EXTRACTED MATERIAL START
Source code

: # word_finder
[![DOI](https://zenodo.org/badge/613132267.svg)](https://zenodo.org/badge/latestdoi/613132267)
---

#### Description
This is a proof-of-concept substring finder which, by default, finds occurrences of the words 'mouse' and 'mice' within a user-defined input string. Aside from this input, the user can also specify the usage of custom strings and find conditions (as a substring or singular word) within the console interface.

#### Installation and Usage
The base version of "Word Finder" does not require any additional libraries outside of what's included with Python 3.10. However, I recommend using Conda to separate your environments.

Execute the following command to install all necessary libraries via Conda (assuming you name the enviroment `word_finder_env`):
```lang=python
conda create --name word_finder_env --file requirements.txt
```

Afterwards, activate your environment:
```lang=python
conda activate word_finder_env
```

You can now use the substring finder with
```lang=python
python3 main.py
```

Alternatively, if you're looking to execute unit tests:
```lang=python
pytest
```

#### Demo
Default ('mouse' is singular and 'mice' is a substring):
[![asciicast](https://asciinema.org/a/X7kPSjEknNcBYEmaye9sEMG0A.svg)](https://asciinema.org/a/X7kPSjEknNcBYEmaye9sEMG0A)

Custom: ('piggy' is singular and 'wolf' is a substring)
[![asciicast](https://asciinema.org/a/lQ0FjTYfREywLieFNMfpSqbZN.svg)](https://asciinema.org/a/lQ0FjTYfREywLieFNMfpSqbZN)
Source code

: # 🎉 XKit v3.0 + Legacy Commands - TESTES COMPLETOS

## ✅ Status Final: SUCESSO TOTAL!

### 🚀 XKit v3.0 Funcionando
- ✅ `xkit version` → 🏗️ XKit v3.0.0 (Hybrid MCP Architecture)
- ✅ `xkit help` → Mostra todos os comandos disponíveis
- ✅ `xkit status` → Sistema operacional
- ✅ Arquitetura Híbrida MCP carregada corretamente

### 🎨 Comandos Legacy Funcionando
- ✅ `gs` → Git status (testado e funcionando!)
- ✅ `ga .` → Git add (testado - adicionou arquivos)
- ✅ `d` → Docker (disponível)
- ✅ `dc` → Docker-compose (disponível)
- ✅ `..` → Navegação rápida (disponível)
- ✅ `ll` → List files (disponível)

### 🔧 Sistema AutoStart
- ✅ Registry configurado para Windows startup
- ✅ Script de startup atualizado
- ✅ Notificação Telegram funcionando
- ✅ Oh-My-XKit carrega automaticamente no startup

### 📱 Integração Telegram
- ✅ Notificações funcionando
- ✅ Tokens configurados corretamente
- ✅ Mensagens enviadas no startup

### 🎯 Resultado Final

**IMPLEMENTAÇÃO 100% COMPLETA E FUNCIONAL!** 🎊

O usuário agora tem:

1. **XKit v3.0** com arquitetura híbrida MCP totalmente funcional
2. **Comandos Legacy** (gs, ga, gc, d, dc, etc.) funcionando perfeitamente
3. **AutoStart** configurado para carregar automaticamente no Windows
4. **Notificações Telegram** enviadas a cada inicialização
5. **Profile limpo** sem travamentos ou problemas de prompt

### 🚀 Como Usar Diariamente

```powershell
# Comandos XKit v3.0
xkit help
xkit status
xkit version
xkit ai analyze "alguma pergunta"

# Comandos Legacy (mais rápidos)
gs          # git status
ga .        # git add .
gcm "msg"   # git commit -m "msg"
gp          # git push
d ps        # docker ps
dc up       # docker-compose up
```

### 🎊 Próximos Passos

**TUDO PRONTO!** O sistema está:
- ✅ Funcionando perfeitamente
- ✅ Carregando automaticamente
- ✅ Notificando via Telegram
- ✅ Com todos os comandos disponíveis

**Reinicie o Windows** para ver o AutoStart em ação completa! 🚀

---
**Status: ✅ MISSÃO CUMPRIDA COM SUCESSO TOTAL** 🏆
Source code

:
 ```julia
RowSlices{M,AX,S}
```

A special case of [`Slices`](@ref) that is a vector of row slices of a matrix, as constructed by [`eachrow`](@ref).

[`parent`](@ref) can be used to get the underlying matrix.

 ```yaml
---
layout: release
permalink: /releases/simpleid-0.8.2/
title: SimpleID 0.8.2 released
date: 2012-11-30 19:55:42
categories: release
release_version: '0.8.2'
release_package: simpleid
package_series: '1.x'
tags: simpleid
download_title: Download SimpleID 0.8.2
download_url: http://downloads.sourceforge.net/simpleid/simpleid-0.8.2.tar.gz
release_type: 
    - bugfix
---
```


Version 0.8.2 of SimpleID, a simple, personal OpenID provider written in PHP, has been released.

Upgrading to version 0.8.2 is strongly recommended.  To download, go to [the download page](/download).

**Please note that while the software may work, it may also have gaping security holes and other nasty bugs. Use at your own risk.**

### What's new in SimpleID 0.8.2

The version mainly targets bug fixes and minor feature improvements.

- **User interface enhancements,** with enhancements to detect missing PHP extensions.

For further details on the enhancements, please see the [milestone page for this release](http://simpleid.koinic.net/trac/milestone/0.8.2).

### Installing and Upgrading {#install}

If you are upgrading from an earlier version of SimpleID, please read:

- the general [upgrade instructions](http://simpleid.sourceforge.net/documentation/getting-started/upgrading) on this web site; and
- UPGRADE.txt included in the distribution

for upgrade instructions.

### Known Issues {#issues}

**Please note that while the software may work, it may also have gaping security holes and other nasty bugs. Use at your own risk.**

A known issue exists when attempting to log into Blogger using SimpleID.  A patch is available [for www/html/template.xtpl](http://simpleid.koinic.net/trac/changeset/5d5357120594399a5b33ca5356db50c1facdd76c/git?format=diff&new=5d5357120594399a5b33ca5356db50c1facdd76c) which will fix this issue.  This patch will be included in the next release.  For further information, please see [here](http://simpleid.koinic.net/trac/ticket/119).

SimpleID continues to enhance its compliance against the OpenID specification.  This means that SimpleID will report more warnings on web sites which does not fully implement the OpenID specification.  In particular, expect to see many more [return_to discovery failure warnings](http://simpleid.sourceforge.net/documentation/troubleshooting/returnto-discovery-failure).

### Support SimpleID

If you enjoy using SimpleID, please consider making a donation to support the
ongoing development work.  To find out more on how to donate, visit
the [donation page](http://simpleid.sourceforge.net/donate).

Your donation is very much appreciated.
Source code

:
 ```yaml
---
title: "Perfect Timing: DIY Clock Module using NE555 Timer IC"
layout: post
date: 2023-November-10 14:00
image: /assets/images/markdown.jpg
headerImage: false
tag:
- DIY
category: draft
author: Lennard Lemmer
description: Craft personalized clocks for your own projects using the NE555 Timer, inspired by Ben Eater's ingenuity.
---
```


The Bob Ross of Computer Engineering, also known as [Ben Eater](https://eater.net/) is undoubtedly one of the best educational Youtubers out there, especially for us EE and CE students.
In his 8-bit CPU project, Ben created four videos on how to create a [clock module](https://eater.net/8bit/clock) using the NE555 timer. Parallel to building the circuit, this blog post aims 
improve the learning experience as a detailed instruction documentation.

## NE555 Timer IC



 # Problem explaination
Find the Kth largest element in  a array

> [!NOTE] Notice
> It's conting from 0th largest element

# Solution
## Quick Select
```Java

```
EXTRACTED MATERIAL END
TASK REQUIREMENTS
Lines holding "more" in the data above: copy each of them.

SOLUTION
SimpleID continues to enhance its compliance against the OpenID specification.  This means that SimpleID will report more warnings on web sites which does not fully implement the OpenID specification.  In particular, expect to see many more [return_to discovery failure warnings](http://simpleid.sourceforge.net/documentation/troubleshooting/returnto-discovery-failure).
ongoing development work.  To find out more on how to donate, visit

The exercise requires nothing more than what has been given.